Different from conventional imaging, ghost imaging (GI) is an indirect modality of imaging that needs multiple measurements of the second-order correlation of data collected from two detectors. In some particular cases, the exposure time of two detectors or the rotation speed of the ground glass may not meet the need of experimental condition, resulting in motion blur that reduces the quality of the reconstructed image. In this paper, we propose a method to solve this problem. By convolving the data from the reference arm with the Hessian matrix, the intensity of the light in the data is replaced by the gradient of intensity and the influence of the motion blur in the reconstructed image can be reduced.

1. Introduction

As an indirect modality of imaging, ghost imaging (GI) is a new method of imaging that needs multiple measurements for one imaging process. In the experiment system, the pseudo-thermal light produced by a laser passing through a rotating ground glass (RGG) is split into two arms by a beam splitter (BS); the arm with the illuminated object is called the signal arm and the data without spatial resolution from this arm is recorded by the bucket detector, which means that the data from the detector is the sum of all of the light intensities within the captured range of the detector. The other arm is called the reference arm in which a series of data is recorded by the Complementary Metal Oxide Semiconductor (CMOS) camera [1,2]. After the collection of the data, the image can be reconstructed by some algorithms with data from both arms. When the RGG rotates through the size of the laser spot, the distribution of the laser speckle is gradually changed. Until it rotates out of the entire range of the laser spot, which corresponds to the “coherence time” of the pseudo-thermal light [3], the distribution of the laser speckle could be totally different from the original one. In order to observe the second-order intensity correlation, the coherence time should be close to or shorter than the integration time (exposure time) of the detector in the reference arm, which requires a shorter exposure time or a lower rotation speed of the RGG [4].

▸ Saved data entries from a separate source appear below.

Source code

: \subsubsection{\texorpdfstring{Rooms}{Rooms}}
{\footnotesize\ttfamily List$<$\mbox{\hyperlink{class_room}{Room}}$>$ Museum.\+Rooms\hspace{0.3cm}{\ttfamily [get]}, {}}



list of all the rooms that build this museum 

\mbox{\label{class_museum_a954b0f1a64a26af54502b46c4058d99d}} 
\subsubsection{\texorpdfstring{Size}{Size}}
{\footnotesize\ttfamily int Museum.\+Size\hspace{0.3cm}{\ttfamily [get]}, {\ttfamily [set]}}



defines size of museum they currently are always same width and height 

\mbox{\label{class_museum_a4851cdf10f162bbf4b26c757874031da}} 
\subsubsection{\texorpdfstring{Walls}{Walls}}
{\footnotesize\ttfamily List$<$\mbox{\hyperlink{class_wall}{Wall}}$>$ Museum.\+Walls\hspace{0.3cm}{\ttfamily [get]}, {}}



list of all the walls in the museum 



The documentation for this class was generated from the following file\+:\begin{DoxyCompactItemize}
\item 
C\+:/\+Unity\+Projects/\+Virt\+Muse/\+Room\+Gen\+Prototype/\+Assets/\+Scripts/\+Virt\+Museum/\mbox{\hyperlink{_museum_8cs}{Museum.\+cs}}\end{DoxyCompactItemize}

Compared with conventional imaging, GI hosts a number of advantages such as high resolution and high sensitivity and could be widely applied in many fields ranging from remote imaging to lidar detection and microscopy [5,6]. The first visualization of GI was realized using entangled photon pairs in 1995 [3] and then it was proved that the experiment could also be realized with pseudo-thermal light sources and even true-thermal light [7,8,9,10]. Recently, modulated light and other types of light sources were applied in an experiment [11,12,13,14]. Due to its convenience in application, the pseudo-thermal source is still commonly used in GI experiments.

In recent years, with the development of ghost imaging, the object is no longer limited to static targets [15,16,17] and different kinds of algorithms and methods have been investigated to deal with the problems in the imaging process with moving objects [18,19]. One of these problems is motion blur, which causes the visual quality decline in the reconstructed image. Due to that, ghost imaging requires multiple samplings in one imaging. The position of the object and speckle should remain relatively static in each acquisition process when it is a moving object, which means a short exposure time and coherence time are needed, leading to the requirement of a fast speed of the RGG and a fast speed of the RGG leads to motion blur.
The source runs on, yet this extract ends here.